Nous ne sommes pas insensibles à cette ligne laïque qui anime votre politique d’action éducative et artistique en direction des jeunes. Assurément, vos actions visent à leur épanouissement personnel, à les former sans les conformer. Si la musique adoucit les mœurs, les concerts que vous organisez ouvrent et structurent les esprits. Vous amenez le concert jusque dans les zones les plus éloignées des centres culturels, notamment en milieu rural, à la rencontre des scolaires qui, malheureusement trop souvent, ont peu d’occasions de vivre l’émotion d’un spectacle musical vivant. En œuvrant pour l’équité d’offres culturelles et musicales pour toutes les écoles du territoire et en diffusant les valeurs universelles que cultivent la richesse des spectacles, fondées sur la découverte des patrimoines culturels et musicaux des diversités ethniques, vous en assurez leur respect incontestable. Vous veillez également à ce que la liberté de penser ne soit jamais confisquée par une vérité révélée. En fait, vous vous préoccupez constamment à faire en sorte que la fraternité ne soit pas un mot dérisoire.
Qui sait si vous, qui n’êtes pas forcément des habitués du discours laïque classique, vous n’êtes pas en fait, et dans l’action, l’un de ses véritables zélateurs ?
Le ministère de l’Education nationale, celui de la culture et de la communication et tous ceux qui œuvrent à vos côtés reconnaissent le rôle essentiel que vous jouez dans le domaine de l’éducation. Vous informez avec objectivité, instruisez avec intelligence, éduquez avec probité, éveillez la curiosité et distrayez avec élégance.
Ainsi, au regard des qualités qui caractérisent votre spécificité, les DDEN se déterminent pour être l’un de vos relais, au sein des écoles où ils exercent leur mission officielle.

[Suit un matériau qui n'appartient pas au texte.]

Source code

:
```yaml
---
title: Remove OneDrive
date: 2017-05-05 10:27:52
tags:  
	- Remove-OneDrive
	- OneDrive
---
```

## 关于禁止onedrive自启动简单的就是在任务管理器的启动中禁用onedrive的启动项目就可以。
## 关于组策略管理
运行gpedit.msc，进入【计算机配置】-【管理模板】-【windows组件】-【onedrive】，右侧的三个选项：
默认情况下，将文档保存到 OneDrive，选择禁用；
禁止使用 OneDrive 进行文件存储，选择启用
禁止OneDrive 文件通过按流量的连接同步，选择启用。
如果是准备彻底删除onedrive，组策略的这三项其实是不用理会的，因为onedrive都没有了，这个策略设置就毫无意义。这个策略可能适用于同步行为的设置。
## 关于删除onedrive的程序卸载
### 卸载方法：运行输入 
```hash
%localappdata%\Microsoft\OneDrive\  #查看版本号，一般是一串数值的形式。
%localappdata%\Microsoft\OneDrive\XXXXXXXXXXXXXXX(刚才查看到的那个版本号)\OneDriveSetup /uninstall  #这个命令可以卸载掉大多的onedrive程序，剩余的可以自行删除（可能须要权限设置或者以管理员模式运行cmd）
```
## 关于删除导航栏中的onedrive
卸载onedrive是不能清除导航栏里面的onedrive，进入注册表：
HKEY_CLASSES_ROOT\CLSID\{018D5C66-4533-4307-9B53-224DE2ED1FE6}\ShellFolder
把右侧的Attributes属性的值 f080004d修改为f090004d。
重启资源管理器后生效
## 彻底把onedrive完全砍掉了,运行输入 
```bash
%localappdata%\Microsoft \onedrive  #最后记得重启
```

L’article 2 de notre convention esquisse les engagements respectifs que chaque association est invitée à respecter dans le cadre de notre nouveau réseau, sorte de maillage comme peut l’être un filet de pêche et non pas une toile d’araignée où tout serait dirigé vers le centre. Tout en respectant la spécificité de chacune de nos deux associations, la synergie envisagée devrait favoriser une meilleure connaissance mutuelle et tisser des liens de sympathie chassant, alors de fait, de vieilles lunes ou autres a priori. Notre convention s’inscrit également dans une stratégie de développement de nos forces respectives. Elle marque le point de départ d’un cheminement enrichissant et fructueux. C’est tout l’esprit de la convention qui a été signée le 5 juin 2013.